▸ **AIM OF THE TASK**: Take every line in the entries that includes the word "test" and copy it.

┄┄┄┄┄┄┄┄┄┄

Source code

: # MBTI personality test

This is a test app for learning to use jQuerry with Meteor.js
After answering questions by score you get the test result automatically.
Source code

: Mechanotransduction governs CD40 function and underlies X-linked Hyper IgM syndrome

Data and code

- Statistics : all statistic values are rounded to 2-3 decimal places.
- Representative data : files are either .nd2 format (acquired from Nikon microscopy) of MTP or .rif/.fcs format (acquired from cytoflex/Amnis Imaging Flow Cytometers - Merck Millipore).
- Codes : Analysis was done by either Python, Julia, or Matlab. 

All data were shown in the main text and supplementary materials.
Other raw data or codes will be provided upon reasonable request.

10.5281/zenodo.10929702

┄┄┄┄┄┄┄┄┄┄

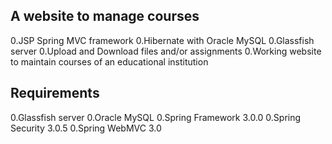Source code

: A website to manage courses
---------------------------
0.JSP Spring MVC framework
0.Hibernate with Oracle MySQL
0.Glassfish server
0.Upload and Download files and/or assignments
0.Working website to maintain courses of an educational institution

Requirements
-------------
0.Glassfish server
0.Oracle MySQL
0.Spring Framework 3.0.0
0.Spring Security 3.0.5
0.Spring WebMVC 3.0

┄┄┄┄┄┄┄┄┄┄

▸ **RESPONSE FOR THIS EXERCISE**:
: # MBTI personality test
This is a test app for learning to use jQuerry with Meteor.js
After answering questions by score you get the test result automatically.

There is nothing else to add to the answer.